Dataset entries:
◇ ◇ ◇ ◇ ◇
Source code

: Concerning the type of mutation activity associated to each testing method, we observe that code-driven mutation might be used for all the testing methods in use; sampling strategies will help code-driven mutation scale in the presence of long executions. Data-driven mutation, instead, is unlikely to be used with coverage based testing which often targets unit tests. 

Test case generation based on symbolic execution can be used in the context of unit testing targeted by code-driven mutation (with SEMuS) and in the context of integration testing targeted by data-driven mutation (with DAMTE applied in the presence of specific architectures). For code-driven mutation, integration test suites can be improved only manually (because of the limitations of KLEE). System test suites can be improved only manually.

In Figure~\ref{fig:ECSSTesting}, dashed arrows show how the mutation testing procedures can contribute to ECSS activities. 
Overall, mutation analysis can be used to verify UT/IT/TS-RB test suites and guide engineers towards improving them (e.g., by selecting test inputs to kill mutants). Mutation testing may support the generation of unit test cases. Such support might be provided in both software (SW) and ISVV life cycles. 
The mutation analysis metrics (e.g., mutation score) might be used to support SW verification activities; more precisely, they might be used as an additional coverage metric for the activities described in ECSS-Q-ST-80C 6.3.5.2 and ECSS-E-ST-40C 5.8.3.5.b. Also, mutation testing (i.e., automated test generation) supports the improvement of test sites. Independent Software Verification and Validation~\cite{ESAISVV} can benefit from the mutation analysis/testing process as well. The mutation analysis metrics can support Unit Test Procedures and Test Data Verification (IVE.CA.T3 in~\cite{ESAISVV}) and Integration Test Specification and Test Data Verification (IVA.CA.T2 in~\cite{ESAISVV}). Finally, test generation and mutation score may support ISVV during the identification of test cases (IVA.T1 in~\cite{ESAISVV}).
◇ ◇ ◇ ◇ ◇
▶ [Your goal] Please return the full set of records exactly as given above.

▶ [Worked solution]
Source code

: Concerning the type of mutation activity associated to each testing method, we observe that code-driven mutation might be used for all the testing methods in use; sampling strategies will help code-driven mutation scale in the presence of long executions. Data-driven mutation, instead, is unlikely to be used with coverage based testing which often targets unit tests. 

Test case generation based on symbolic execution can be used in the context of unit testing targeted by code-driven mutation (with SEMuS) and in the context of integration testing targeted by data-driven mutation (with DAMTE applied in the presence of specific architectures). For code-driven mutation, integration test suites can be improved only manually (because of the limitations of KLEE). System test suites can be improved only manually.

In Figure~\ref{fig:ECSSTesting}, dashed arrows show how the mutation testing procedures can contribute to ECSS activities. 
Overall, mutation analysis can be used to verify UT/IT/TS-RB test suites and guide engineers towards improving them (e.g., by selecting test inputs to kill mutants). Mutation testing may support the generation of unit test cases. Such support might be provided in both software (SW) and ISVV life cycles. 
The mutation analysis metrics (e.g., mutation score) might be used to support SW verification activities; more precisely, they might be used as an additional coverage metric for the activities described in ECSS-Q-ST-80C 6.3.5.2 and ECSS-E-ST-40C 5.8.3.5.b. Also, mutation testing (i.e., automated test generation) supports the improvement of test sites. Independent Software Verification and Validation~\cite{ESAISVV} can benefit from the mutation analysis/testing process as well. The mutation analysis metrics can support Unit Test Procedures and Test Data Verification (IVE.CA.T3 in~\cite{ESAISVV}) and Integration Test Specification and Test Data Verification (IVA.CA.T2 in~\cite{ESAISVV}). Finally, test generation and mutation score may support ISVV during the identification of test cases (IVA.T1 in~\cite{ESAISVV}).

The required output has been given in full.